Representational Image (Photo by SAM PANTHAKY/AFP via Getty Images)

By: Shubham Ghosh

SUMMERS in India can be brutal and nobody knows it better than the residents of Ghusiya village in the central Indian state of Madhya Pradesh.

They are facing such an acute water crisis that they are not hesitant to even risking their lives to fetch the live-saving liquid.

News agency Asian News International has recently posted a video in which the villagers of Ghusiya are seen covering long distances to reach a well which doesn’t have much water in it. And then, unlike the fairy tale crow that dropped pebbles to bring up the water level, they scale the well’s wall down without any equipment to get the water.

The bottom of the well has small puddles of water and the desperate villagers fill their buckets suspended by the rope with small bowls from whatever little source they have. They have to do it even in the night to meet their requirements, it was learnt.

Water crisis has become a major challenge for the people of Ghusiya which is located in Dhindori district of the state, a tribal one, for many years now. The angry villagers now have decided to boycott the village elections till every household in the village gets a potable water connection, ANI reported.

The local people expressed their anger with the political leadership over the water crisis while speaking to ANI.

Kusum, a local villager said, “We have been facing a water crisis for a long time. The administration has been paying no heed to our crisis. Government employees and political leaders only come during elections. This time we have decided not to give votes until we have a proper water supply. Our only demand is water supply from the government.”

Another villager named Rudiya Bai said the wells are almost dry in the village.

“Be it day or night, we have to go down into the well to collect water. There are three wells in the village and all are mostly dry. No hand pumps have water.
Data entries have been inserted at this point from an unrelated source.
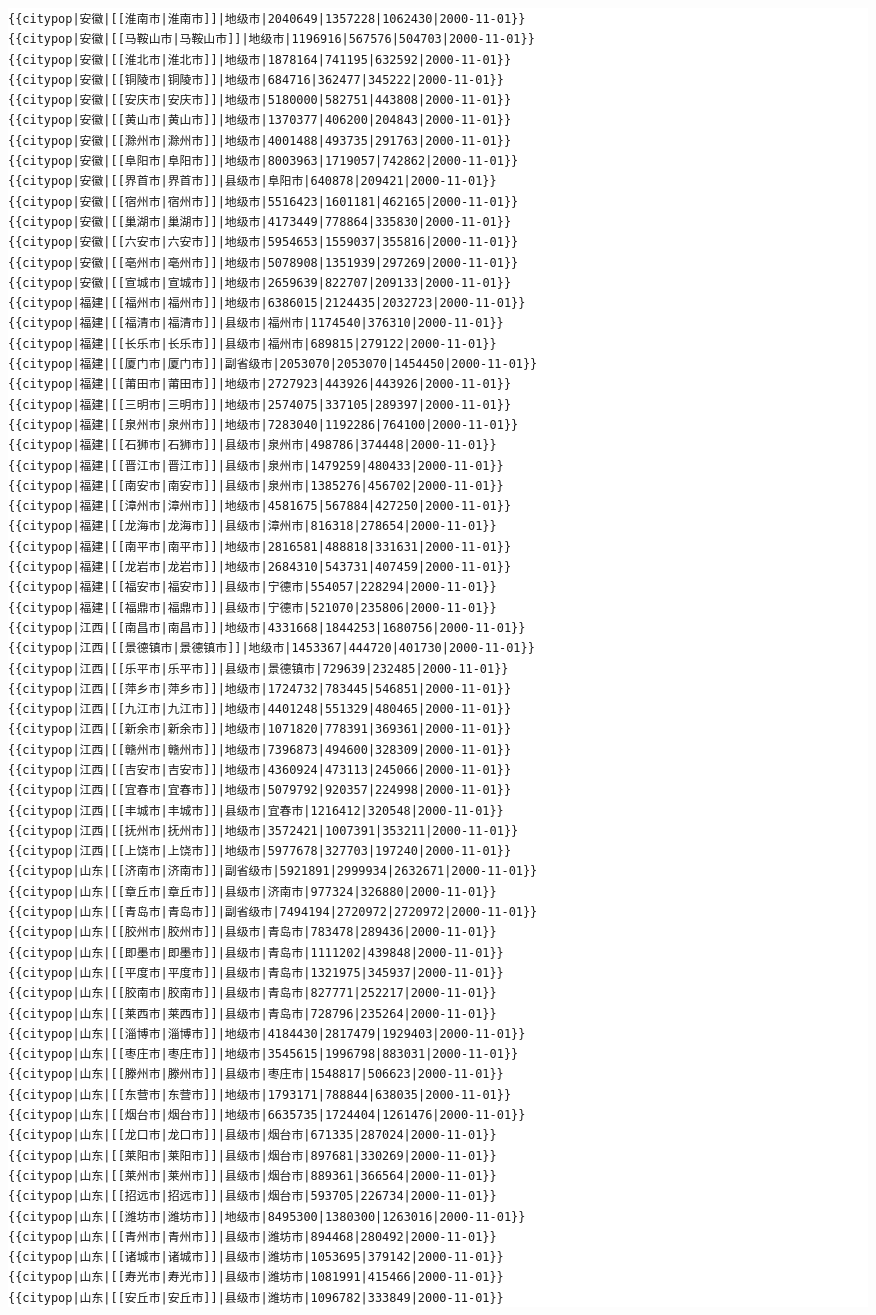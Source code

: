 	{{citypop|安徽|[[淮南市|淮南市]]|地级市|2040649|1357228|1062430|2000-11-01}}
	{{citypop|安徽|[[马鞍山市|马鞍山市]]|地级市|1196916|567576|504703|2000-11-01}}
	{{citypop|安徽|[[淮北市|淮北市]]|地级市|1878164|741195|632592|2000-11-01}}
	{{citypop|安徽|[[铜陵市|铜陵市]]|地级市|684716|362477|345222|2000-11-01}}
	{{citypop|安徽|[[安庆市|安庆市]]|地级市|5180000|582751|443808|2000-11-01}}
	{{citypop|安徽|[[黄山市|黄山市]]|地级市|1370377|406200|204843|2000-11-01}}
	{{citypop|安徽|[[滁州市|滁州市]]|地级市|4001488|493735|291763|2000-11-01}}
	{{citypop|安徽|[[阜阳市|阜阳市]]|地级市|8003963|1719057|742862|2000-11-01}}
	{{citypop|安徽|[[界首市|界首市]]|县级市|阜阳市|640878|209421|2000-11-01}}
	{{citypop|安徽|[[宿州市|宿州市]]|地级市|5516423|1601181|462165|2000-11-01}}
	{{citypop|安徽|[[巢湖市|巢湖市]]|地级市|4173449|778864|335830|2000-11-01}}
	{{citypop|安徽|[[六安市|六安市]]|地级市|5954653|1559037|355816|2000-11-01}}
	{{citypop|安徽|[[亳州市|亳州市]]|地级市|5078908|1351939|297269|2000-11-01}}
	{{citypop|安徽|[[宣城市|宣城市]]|地级市|2659639|822707|209133|2000-11-01}}
	{{citypop|福建|[[福州市|福州市]]|地级市|6386015|2124435|2032723|2000-11-01}}
	{{citypop|福建|[[福清市|福清市]]|县级市|福州市|1174540|376310|2000-11-01}}
	{{citypop|福建|[[长乐市|长乐市]]|县级市|福州市|689815|279122|2000-11-01}}
	{{citypop|福建|[[厦门市|厦门市]]|副省级市|2053070|2053070|1454450|2000-11-01}}
	{{citypop|福建|[[莆田市|莆田市]]|地级市|2727923|443926|443926|2000-11-01}}
	{{citypop|福建|[[三明市|三明市]]|地级市|2574075|337105|289397|2000-11-01}}
	{{citypop|福建|[[泉州市|泉州市]]|地级市|7283040|1192286|764100|2000-11-01}}
	{{citypop|福建|[[石狮市|石狮市]]|县级市|泉州市|498786|374448|2000-11-01}}
	{{citypop|福建|[[晋江市|晋江市]]|县级市|泉州市|1479259|480433|2000-11-01}}
	{{citypop|福建|[[南安市|南安市]]|县级市|泉州市|1385276|456702|2000-11-01}}
	{{citypop|福建|[[漳州市|漳州市]]|地级市|4581675|567884|427250|2000-11-01}}
	{{citypop|福建|[[龙海市|龙海市]]|县级市|漳州市|816318|278654|2000-11-01}}
	{{citypop|福建|[[南平市|南平市]]|地级市|2816581|488818|331631|2000-11-01}}
	{{citypop|福建|[[龙岩市|龙岩市]]|地级市|2684310|543731|407459|2000-11-01}}
	{{citypop|福建|[[福安市|福安市]]|县级市|宁德市|554057|228294|2000-11-01}}
	{{citypop|福建|[[福鼎市|福鼎市]]|县级市|宁德市|521070|235806|2000-11-01}}
	{{citypop|江西|[[南昌市|南昌市]]|地级市|4331668|1844253|1680756|2000-11-01}}
	{{citypop|江西|[[景德镇市|景德镇市]]|地级市|1453367|444720|401730|2000-11-01}}
	{{citypop|江西|[[乐平市|乐平市]]|县级市|景德镇市|729639|232485|2000-11-01}}
	{{citypop|江西|[[萍乡市|萍乡市]]|地级市|1724732|783445|546851|2000-11-01}}
	{{citypop|江西|[[九江市|九江市]]|地级市|4401248|551329|480465|2000-11-01}}
	{{citypop|江西|[[新余市|新余市]]|地级市|1071820|778391|369361|2000-11-01}}
	{{citypop|江西|[[赣州市|赣州市]]|地级市|7396873|494600|328309|2000-11-01}}
	{{citypop|江西|[[吉安市|吉安市]]|地级市|4360924|473113|245066|2000-11-01}}
	{{citypop|江西|[[宜春市|宜春市]]|地级市|5079792|920357|224998|2000-11-01}}
	{{citypop|江西|[[丰城市|丰城市]]|县级市|宜春市|1216412|320548|2000-11-01}}
	{{citypop|江西|[[抚州市|抚州市]]|地级市|3572421|1007391|353211|2000-11-01}}
	{{citypop|江西|[[上饶市|上饶市]]|地级市|5977678|327703|197240|2000-11-01}}
	{{citypop|山东|[[济南市|济南市]]|副省级市|5921891|2999934|2632671|2000-11-01}}
	{{citypop|山东|[[章丘市|章丘市]]|县级市|济南市|977324|326880|2000-11-01}}
	{{citypop|山东|[[青岛市|青岛市]]|副省级市|7494194|2720972|2720972|2000-11-01}}
	{{citypop|山东|[[胶州市|胶州市]]|县级市|青岛市|783478|289436|2000-11-01}}
	{{citypop|山东|[[即墨市|即墨市]]|县级市|青岛市|1111202|439848|2000-11-01}}
	{{citypop|山东|[[平度市|平度市]]|县级市|青岛市|1321975|345937|2000-11-01}}
	{{citypop|山东|[[胶南市|胶南市]]|县级市|青岛市|827771|252217|2000-11-01}}
	{{citypop|山东|[[莱西市|莱西市]]|县级市|青岛市|728796|235264|2000-11-01}}
	{{citypop|山东|[[淄博市|淄博市]]|地级市|4184430|2817479|1929403|2000-11-01}}
	{{citypop|山东|[[枣庄市|枣庄市]]|地级市|3545615|1996798|883031|2000-11-01}}
 	{{citypop|山东|[[滕州市|滕州市]]|县级市|枣庄市|1548817|506623|2000-11-01}}
 	{{citypop|山东|[[东营市|东营市]]|地级市|1793171|788844|638035|2000-11-01}}
	{{citypop|山东|[[烟台市|烟台市]]|地级市|6635735|1724404|1261476|2000-11-01}}
	{{citypop|山东|[[龙口市|龙口市]]|县级市|烟台市|671335|287024|2000-11-01}}
	{{citypop|山东|[[莱阳市|莱阳市]]|县级市|烟台市|897681|330269|2000-11-01}}
	{{citypop|山东|[[莱州市|莱州市]]|县级市|烟台市|889361|366564|2000-11-01}}
	{{citypop|山东|[[招远市|招远市]]|县级市|烟台市|593705|226734|2000-11-01}}
 	{{citypop|山东|[[潍坊市|潍坊市]]|地级市|8495300|1380300|1263016|2000-11-01}}
	{{citypop|山东|[[青州市|青州市]]|县级市|潍坊市|894468|280492|2000-11-01}}
	{{citypop|山东|[[诸城市|诸城市]]|县级市|潍坊市|1053695|379142|2000-11-01}}
	{{citypop|山东|[[寿光市|寿光市]]|县级市|潍坊市|1081991|415466|2000-11-01}}
	{{citypop|山东|[[安丘市|安丘市]]|县级市|潍坊市|1096782|333849|2000-11-01}}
The situation remains like this for twelve months,” she told ANI.

The government of Madhya Pradesh, which is under India’s ruling Bharatiya Janata Party, has implemented the Nal Jal (tap water) scheme to supply drinking water to every household.

However, local administrative reports reveal that the scheme is far from seeing the daylight in Ghusiya even though the Narmada river, which is a major source of water in the state, is just three kilometres from the village, the ANI report added.